PROBLEM DESCRIPTION: The whole listing, from first line to last: copy it exactly.

MATERIALS PROVIDED:

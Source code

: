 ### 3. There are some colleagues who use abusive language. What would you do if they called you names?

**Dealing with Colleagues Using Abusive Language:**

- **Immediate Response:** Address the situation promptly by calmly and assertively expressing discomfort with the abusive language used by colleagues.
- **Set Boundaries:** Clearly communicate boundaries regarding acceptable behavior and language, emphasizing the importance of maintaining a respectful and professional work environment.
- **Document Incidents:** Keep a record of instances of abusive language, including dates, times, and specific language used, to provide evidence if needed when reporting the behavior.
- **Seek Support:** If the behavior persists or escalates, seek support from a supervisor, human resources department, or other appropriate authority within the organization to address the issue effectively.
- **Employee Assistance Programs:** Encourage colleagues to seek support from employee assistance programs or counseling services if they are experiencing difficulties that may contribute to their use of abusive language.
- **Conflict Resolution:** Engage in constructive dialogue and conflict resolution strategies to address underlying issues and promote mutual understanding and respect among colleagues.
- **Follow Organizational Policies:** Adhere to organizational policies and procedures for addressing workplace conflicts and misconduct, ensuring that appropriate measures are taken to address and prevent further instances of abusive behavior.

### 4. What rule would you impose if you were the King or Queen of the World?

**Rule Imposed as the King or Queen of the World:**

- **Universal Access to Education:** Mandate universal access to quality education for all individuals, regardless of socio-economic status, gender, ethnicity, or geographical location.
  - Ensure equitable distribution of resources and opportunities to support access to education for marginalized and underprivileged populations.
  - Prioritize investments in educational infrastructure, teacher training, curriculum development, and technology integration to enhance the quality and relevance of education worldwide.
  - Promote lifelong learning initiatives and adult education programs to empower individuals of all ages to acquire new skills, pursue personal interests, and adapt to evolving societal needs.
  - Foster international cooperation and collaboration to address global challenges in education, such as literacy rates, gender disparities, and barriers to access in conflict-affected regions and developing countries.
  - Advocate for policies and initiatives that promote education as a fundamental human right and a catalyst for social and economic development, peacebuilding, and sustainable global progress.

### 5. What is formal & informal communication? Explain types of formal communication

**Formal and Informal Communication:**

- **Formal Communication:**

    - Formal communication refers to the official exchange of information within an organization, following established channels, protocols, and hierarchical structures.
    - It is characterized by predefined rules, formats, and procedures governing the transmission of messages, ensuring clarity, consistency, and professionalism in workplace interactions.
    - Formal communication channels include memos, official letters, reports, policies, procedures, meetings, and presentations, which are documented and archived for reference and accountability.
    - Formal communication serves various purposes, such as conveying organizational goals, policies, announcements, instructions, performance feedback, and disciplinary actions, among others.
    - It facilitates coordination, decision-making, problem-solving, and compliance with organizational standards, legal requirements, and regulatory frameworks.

EXERCISE RESPONSE:
Source code

: ### 3. There are some colleagues who use abusive language. What would you do if they called you names?

**Dealing with Colleagues Using Abusive Language:**

- **Immediate Response:** Address the situation promptly by calmly and assertively expressing discomfort with the abusive language used by colleagues.
- **Set Boundaries:** Clearly communicate boundaries regarding acceptable behavior and language, emphasizing the importance of maintaining a respectful and professional work environment.
- **Document Incidents:** Keep a record of instances of abusive language, including dates, times, and specific language used, to provide evidence if needed when reporting the behavior.
- **Seek Support:** If the behavior persists or escalates, seek support from a supervisor, human resources department, or other appropriate authority within the organization to address the issue effectively.
- **Employee Assistance Programs:** Encourage colleagues to seek support from employee assistance programs or counseling services if they are experiencing difficulties that may contribute to their use of abusive language.
- **Conflict Resolution:** Engage in constructive dialogue and conflict resolution strategies to address underlying issues and promote mutual understanding and respect among colleagues.
- **Follow Organizational Policies:** Adhere to organizational policies and procedures for addressing workplace conflicts and misconduct, ensuring that appropriate measures are taken to address and prevent further instances of abusive behavior.

### 4. What rule would you impose if you were the King or Queen of the World?

**Rule Imposed as the King or Queen of the World:**

- **Universal Access to Education:** Mandate universal access to quality education for all individuals, regardless of socio-economic status, gender, ethnicity, or geographical location.
  - Ensure equitable distribution of resources and opportunities to support access to education for marginalized and underprivileged populations.
  - Prioritize investments in educational infrastructure, teacher training, curriculum development, and technology integration to enhance the quality and relevance of education worldwide.
  - Promote lifelong learning initiatives and adult education programs to empower individuals of all ages to acquire new skills, pursue personal interests, and adapt to evolving societal needs.
  - Foster international cooperation and collaboration to address global challenges in education, such as literacy rates, gender disparities, and barriers to access in conflict-affected regions and developing countries.
  - Advocate for policies and initiatives that promote education as a fundamental human right and a catalyst for social and economic development, peacebuilding, and sustainable global progress.

### 5. What is formal & informal communication? Explain types of formal communication

**Formal and Informal Communication:**

- **Formal Communication:**

    - Formal communication refers to the official exchange of information within an organization, following established channels, protocols, and hierarchical structures.
    - It is characterized by predefined rules, formats, and procedures governing the transmission of messages, ensuring clarity, consistency, and professionalism in workplace interactions.
    - Formal communication channels include memos, official letters, reports, policies, procedures, meetings, and presentations, which are documented and archived for reference and accountability.
    - Formal communication serves various purposes, such as conveying organizational goals, policies, announcements, instructions, performance feedback, and disciplinary actions, among others.
    - It facilitates coordination, decision-making, problem-solving, and compliance with organizational standards, legal requirements, and regulatory frameworks.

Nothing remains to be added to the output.